Związek Powiatów Polskich przygotował stanowisko, w którym oczekuje od parlamentu i rządu zmiany tej niekorzystnej sytuacji, w końcowym efekcie pogłębiającej dystans w rozwoju gospodarczym pomiędzy Polską i innymi krajami Unii Europejskiej.
Opinia Dyrektora Powiatowego Zarządu Dróg w Sochaczewie Kazimierza Najdzika jest podobna – „Szkoda, że problematyka ta jest w ogóle niezauważana przez osoby i instytucje decydujące o rozwoju transportu w Polsce. Świadczyć może o tym Narodowy Planu Rozwoju na lata 2007 – 2013, w którym nie ma żadnej wzmianki o pieniądzach na modernizację czy rozbudowę dróg powiatowych i gminnych”.
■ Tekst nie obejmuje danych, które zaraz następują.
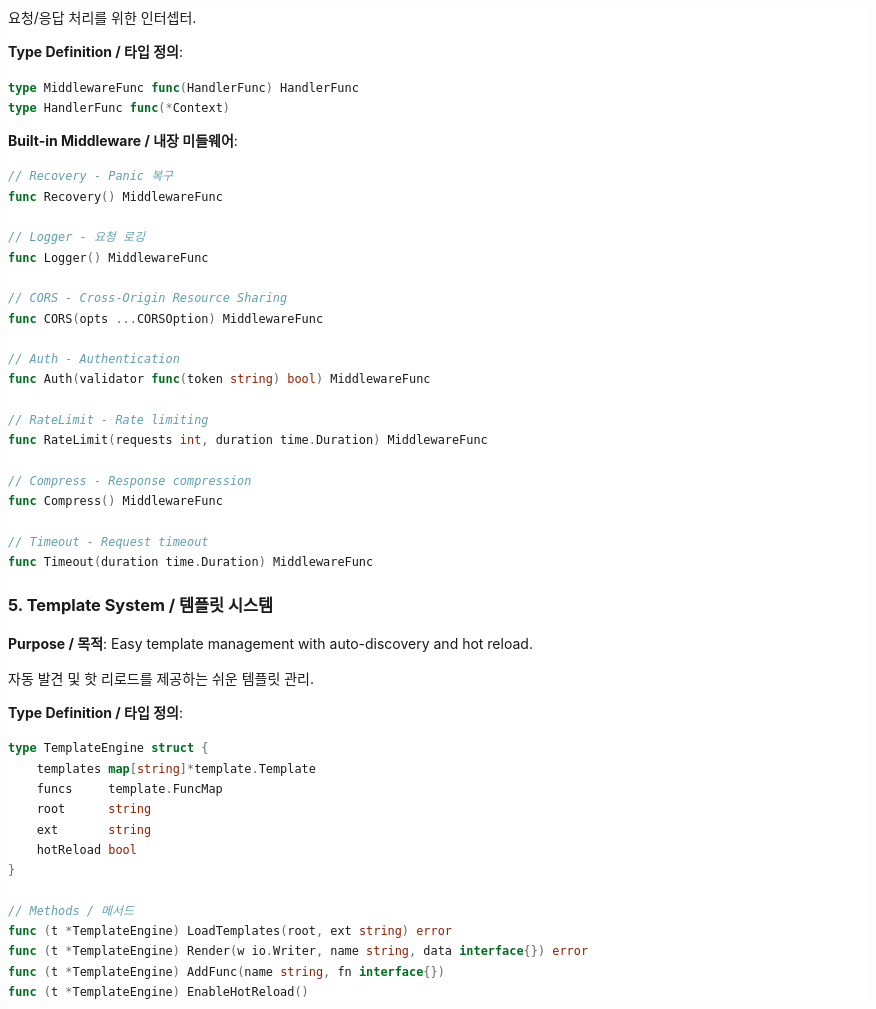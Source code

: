 요청/응답 처리를 위한 인터셉터.

**Type Definition / 타입 정의**:
```go
type MiddlewareFunc func(HandlerFunc) HandlerFunc
type HandlerFunc func(*Context)
```

**Built-in Middleware / 내장 미들웨어**:
```go
// Recovery - Panic 복구
func Recovery() MiddlewareFunc

// Logger - 요청 로깅
func Logger() MiddlewareFunc

// CORS - Cross-Origin Resource Sharing
func CORS(opts ...CORSOption) MiddlewareFunc

// Auth - Authentication
func Auth(validator func(token string) bool) MiddlewareFunc

// RateLimit - Rate limiting
func RateLimit(requests int, duration time.Duration) MiddlewareFunc

// Compress - Response compression
func Compress() MiddlewareFunc

// Timeout - Request timeout
func Timeout(duration time.Duration) MiddlewareFunc
```

### 5. Template System / 템플릿 시스템

**Purpose / 목적**: Easy template management with auto-discovery and hot reload.

자동 발견 및 핫 리로드를 제공하는 쉬운 템플릿 관리.

**Type Definition / 타입 정의**:
```go
type TemplateEngine struct {
    templates map[string]*template.Template
    funcs     template.FuncMap
    root      string
    ext       string
    hotReload bool
}

// Methods / 메서드
func (t *TemplateEngine) LoadTemplates(root, ext string) error
func (t *TemplateEngine) Render(w io.Writer, name string, data interface{}) error
func (t *TemplateEngine) AddFunc(name string, fn interface{})
func (t *TemplateEngine) EnableHotReload()
```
Strategia Rozwoju Transportu do roku 2013 zakłada wzrost liczby samochodów o prawie 40 procent i przewozów ładunków transportem samochodowym o 35 procent. Pomija jednocześnie całkowicie sprawę rozwoju dróg na szczeblu powiatowym i gminnym, a przecież gdyby skutek tego wzrostu w ogromnej części przeniesie się na te drogi.
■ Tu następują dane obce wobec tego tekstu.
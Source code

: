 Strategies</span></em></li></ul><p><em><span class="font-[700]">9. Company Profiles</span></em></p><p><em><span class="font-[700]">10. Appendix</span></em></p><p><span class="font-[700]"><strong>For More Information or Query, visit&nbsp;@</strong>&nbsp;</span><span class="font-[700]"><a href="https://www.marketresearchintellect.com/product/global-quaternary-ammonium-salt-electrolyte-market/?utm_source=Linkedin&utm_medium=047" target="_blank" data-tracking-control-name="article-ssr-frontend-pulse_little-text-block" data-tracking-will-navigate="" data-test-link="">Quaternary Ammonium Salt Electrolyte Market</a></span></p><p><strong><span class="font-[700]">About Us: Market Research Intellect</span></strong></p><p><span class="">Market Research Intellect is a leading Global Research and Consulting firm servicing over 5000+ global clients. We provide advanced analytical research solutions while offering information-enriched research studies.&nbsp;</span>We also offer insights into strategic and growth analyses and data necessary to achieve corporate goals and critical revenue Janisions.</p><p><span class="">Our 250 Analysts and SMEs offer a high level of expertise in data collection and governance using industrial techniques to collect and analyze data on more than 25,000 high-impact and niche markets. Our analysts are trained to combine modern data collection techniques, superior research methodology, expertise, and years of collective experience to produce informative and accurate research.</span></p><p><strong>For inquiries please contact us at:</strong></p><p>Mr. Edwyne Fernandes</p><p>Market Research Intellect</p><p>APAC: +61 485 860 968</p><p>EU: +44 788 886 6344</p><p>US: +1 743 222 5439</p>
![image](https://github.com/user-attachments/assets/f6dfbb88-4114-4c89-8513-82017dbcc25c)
Według danych policji, przeszło połowa wypadków zdarza się na drogach powiatowych i gminnych. A według „Strategii” redukcja wypadków i ofiar śmiertelnych ogranicza się do finansowania przedsięwzięć wyłącznie na drogach krajowych i wojewódzkich.
Trwające w Sejmie prace nad projektem ustawy o finansowaniu infrastruktury transportu lądowego przewidują możliwości finansowania tylko autostrad i dróg krajowych. A przecież fundusz taki stanowi między innymi opłata paliwowa tworzona także przez użytkowników dróg powiatowych i gminnych.
Na łączną długość dróg w Polsce wynoszącą 370 tysięcy kilometrów, składa się 18 tysięcy kilometrów dróg krajowych, 30 tysięcy dróg wojewódzkich i aż 313 tysięcy dróg powiatowych i gminnych.
Na utrzymaniu Powiatowego Zarządu Dróg jest 259 km dróg powiatowych i 27 obiektów mostowych. Jak twierdzi dyr. Najdzik, do doprowadzenia ich do prawidłowego stanu trzeba 30 milionów złotych, które w ciągu dwóch lat zmieniłyby ich wygląd (nie wliczając w to koniecznych przecież nowych inwestycji drogowo – mostowych). Rocznie PZD dysponuje 3 milionami.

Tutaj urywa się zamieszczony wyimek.